Suara.com - Pemerintah diminta adil dan bijaksana dalam menyusun kebijakan terkait industri tembakau, salah satunya soal Rancangan Perda Kawasan Tanpa Rokok (Raperda KTR) DKI Jakarta.
Untuk diketahui, pajak rokok menyumbang Rp339 miliar terhadap Pendapatan Asli Daerah (PAD) DKI Jakarta selama semester I 2022, atau lebih besar dibandingkan pajak parkir yang hanya Rp191 miliar.
Sekjen Aliansi Masyarakat Tembakau Indonesia (AMTI) Hananto Wibisono mengatakan, sebetulnya tidak anti dengan regulasi, tetapi yang menjadi persoalan dan menimbulkan pertanyaan adalah proses perjalanan pembuatan kebijakan dan substansi kebijakan itu sendiri.
"AMTI menyikapi perihal seluruh regulasi ini, implementasi masih banyak cacatnya.
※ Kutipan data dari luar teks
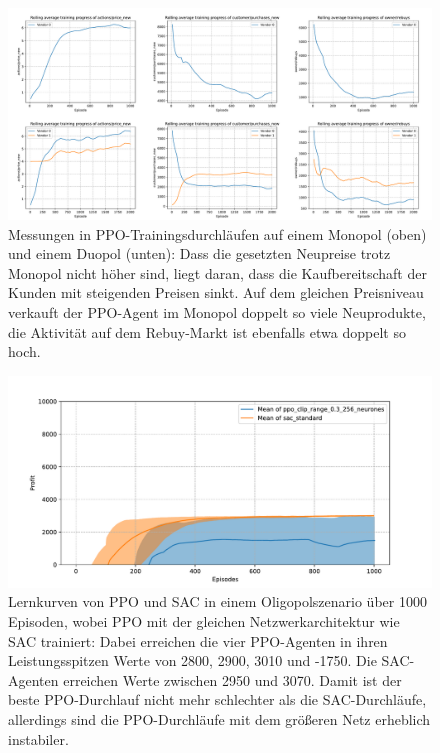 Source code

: \begin{figure}[htb]
	\centering
	\includegraphics[width=\textwidth]{appendix/ppo_monopoly_vs_doupoly.pdf}
	\caption{
		Messungen in PPO-Trainingsdurchläufen auf einem Monopol (oben) und einem Duopol (unten):
		Dass die gesetzten Neupreise trotz Monopol nicht höher sind, liegt daran, dass die Kaufbereitschaft der Kunden mit steigenden Preisen sinkt.
		Auf dem gleichen Preisniveau verkauft der PPO-Agent im Monopol doppelt so viele Neuprodukte, die Aktivität auf dem Rebuy-Markt ist ebenfalls etwa doppelt so hoch.
	}
	\label{graphic:PPOMonopolyDuopoly}
\end{figure}
\begin{figure}[htb]
	\centering
	\includegraphics[width=\textwidth]{appendix/comparison_oligopoly_big_network.pdf}
	\caption{
		Lernkurven von PPO und SAC in einem Oligopolszenario über 1000 Episoden, wobei PPO mit der gleichen Netzwerkarchitektur wie SAC trainiert:
		Dabei erreichen die vier PPO-Agenten in ihren Leistungsspitzen Werte von 2800, 2900, 3010 und -1750.
		Die SAC-Agenten erreichen Werte zwischen 2950 und 3070.
		Damit ist der beste PPO-Durchlauf nicht mehr schlechter als die SAC-Durchläufe, allerdings sind die PPO-Durchläufe mit dem größeren Netz erheblich instabiler.
	}
	\label{graphic:OligopolyMixedComparisonBigNetwork}
\end{figure}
Ini yang perlu dievaluasi," kata Hananto dalam sebuah diskusi di Jakarta pada Rabu (27/7/2022).
Baca Juga: Rokok Masih Jadi Penyumbang Kemiskinan Terbesar di Sumbar, Masyarakat Pilih Merokok Ketimbang Makan
Menurutnya, DKI Jakarta sudah memiliki banyak berbagai peraturan terkait larangan produk tembakau, penjualan produk tembakau, pajak rokok sampai yang terbaru Sergub DKI No 8 Tahun 2021, seluruh kebijakan tersebut dinilai makin akan menambah sulit industri tembakau dalam negeri.
"Nah, sekarang publik dipaksa lagi dengan kehadiran Ranperda KTR DKI Jakarta yang terkesan kejar deadline," ujar dia.
Sementara itu, di tempat yang sama, Ketua Fraksi PDI Perjuangan Gembong Warsono menyadari, pembentukan dan materi muatan Raperda KTR DKI Jakarta wajib berpedoman pada ketentuan peraturan perundang-undangan dan asas hukum yang tumbuh dan berkembang dalam masyarakat. Dalam hal ini, harus sesuai dengan prinsip aturan yang tertuang di atasnya.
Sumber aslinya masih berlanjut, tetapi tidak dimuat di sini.